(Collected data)
────────────────────

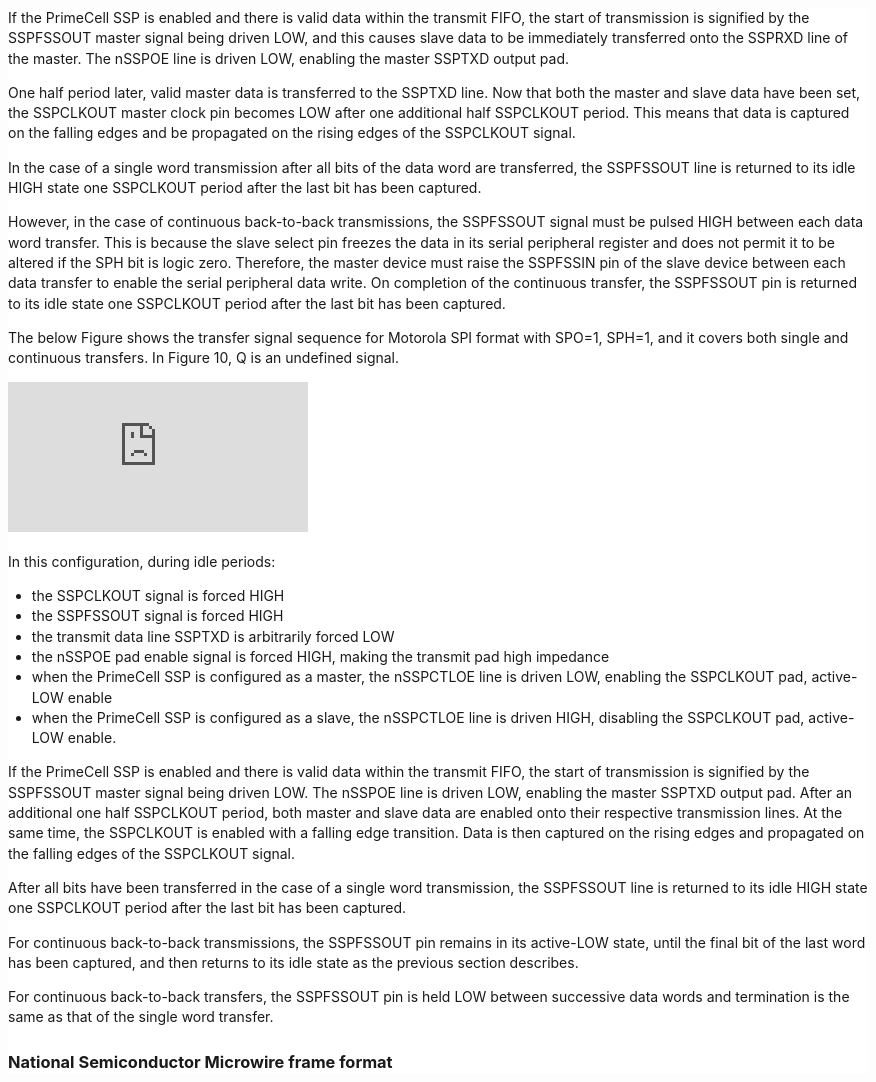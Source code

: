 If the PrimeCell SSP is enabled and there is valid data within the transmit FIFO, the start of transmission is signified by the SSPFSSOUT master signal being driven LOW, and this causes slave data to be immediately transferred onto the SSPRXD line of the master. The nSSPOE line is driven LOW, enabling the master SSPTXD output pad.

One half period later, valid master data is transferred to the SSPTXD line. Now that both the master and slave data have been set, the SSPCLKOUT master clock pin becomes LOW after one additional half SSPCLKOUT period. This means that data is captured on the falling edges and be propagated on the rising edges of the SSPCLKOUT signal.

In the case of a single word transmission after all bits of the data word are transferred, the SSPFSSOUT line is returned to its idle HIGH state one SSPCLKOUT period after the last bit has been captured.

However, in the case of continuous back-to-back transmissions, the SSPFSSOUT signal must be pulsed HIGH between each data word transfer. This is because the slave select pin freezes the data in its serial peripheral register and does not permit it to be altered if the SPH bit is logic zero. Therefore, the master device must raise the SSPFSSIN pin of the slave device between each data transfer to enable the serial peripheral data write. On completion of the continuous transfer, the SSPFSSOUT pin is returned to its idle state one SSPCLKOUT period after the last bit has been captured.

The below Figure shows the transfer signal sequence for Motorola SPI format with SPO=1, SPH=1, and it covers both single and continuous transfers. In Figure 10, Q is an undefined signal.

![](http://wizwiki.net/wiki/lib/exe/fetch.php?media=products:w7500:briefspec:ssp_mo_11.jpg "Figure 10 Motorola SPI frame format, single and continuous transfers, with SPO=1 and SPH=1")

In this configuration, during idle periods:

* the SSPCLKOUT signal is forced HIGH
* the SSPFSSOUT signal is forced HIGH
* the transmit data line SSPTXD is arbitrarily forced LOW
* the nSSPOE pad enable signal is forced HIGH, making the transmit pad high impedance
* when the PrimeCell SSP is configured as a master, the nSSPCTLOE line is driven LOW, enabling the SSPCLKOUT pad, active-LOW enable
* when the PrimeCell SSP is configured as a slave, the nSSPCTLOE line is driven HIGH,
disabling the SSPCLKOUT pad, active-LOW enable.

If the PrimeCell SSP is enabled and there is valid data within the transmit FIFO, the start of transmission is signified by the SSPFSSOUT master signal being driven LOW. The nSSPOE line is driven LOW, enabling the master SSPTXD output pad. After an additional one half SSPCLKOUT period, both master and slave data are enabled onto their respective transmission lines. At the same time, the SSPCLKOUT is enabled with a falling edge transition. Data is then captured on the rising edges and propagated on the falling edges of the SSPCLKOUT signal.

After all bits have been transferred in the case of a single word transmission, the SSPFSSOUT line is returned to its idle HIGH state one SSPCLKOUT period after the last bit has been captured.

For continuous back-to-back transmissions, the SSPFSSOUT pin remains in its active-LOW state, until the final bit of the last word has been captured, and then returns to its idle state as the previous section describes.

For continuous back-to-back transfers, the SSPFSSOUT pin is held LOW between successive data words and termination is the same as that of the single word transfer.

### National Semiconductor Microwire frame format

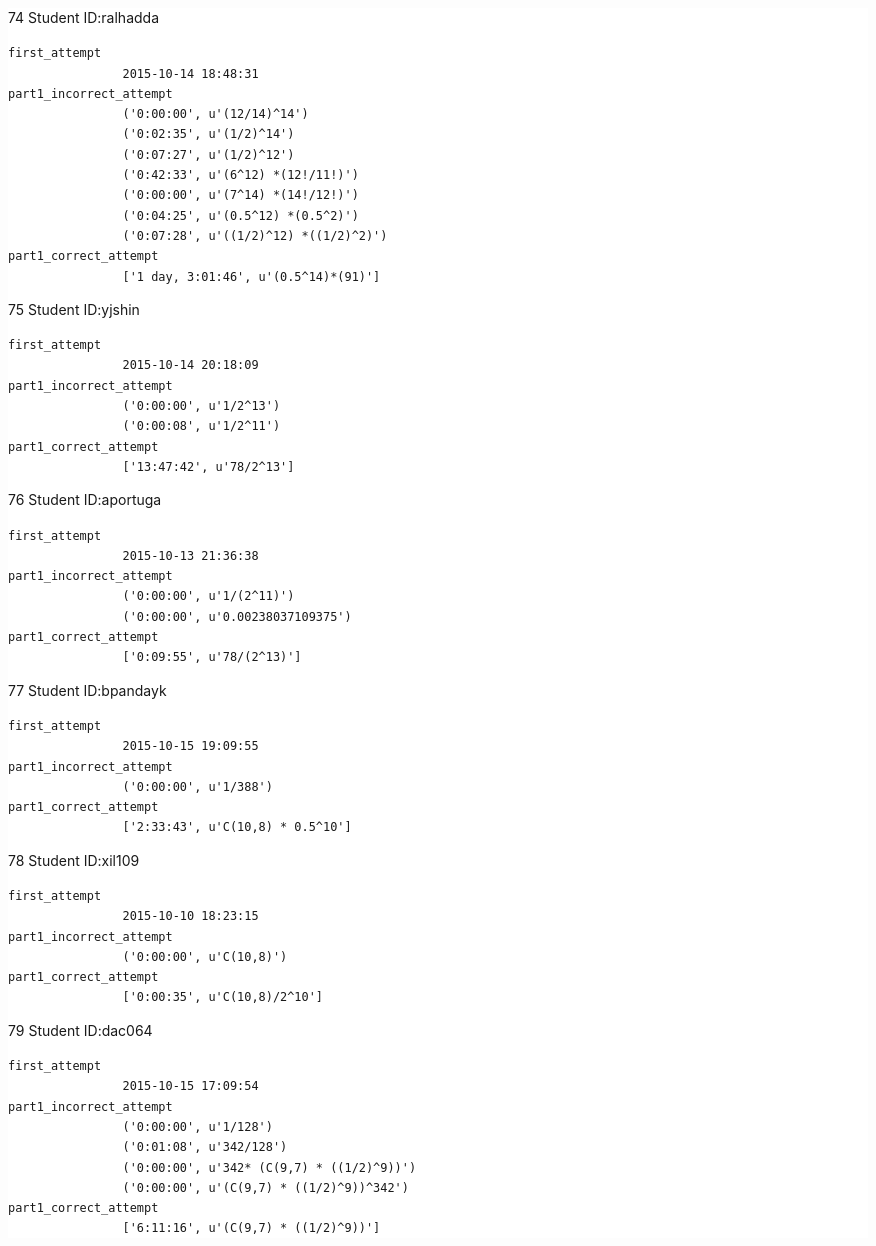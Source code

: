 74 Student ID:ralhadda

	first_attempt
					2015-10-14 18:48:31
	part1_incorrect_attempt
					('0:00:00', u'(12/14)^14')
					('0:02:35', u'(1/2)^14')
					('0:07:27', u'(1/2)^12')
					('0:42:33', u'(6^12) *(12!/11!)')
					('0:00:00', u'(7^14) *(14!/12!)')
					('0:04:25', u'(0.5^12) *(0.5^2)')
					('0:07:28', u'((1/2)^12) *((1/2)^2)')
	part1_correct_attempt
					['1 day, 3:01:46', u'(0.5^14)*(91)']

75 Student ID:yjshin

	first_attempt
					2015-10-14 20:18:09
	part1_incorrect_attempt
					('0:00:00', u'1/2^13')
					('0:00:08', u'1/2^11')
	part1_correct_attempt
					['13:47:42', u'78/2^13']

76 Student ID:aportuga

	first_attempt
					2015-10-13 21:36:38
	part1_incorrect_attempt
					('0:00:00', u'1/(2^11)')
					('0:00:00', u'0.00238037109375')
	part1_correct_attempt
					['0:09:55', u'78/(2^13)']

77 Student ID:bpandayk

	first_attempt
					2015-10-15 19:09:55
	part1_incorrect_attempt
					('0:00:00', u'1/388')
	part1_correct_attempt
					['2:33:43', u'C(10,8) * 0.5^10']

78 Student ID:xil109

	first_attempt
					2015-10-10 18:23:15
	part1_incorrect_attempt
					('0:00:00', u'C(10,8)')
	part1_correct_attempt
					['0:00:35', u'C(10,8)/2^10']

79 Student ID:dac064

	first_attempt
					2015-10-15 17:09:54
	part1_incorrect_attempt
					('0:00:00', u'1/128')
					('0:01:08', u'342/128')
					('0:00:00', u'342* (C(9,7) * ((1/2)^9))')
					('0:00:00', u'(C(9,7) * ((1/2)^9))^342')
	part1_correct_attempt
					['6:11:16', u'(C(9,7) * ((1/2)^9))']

────────────────────

# TASK PROMPT:
In the entries above, how many lines contain the string "bits"? Say only the number.

# TASK RESULT:
2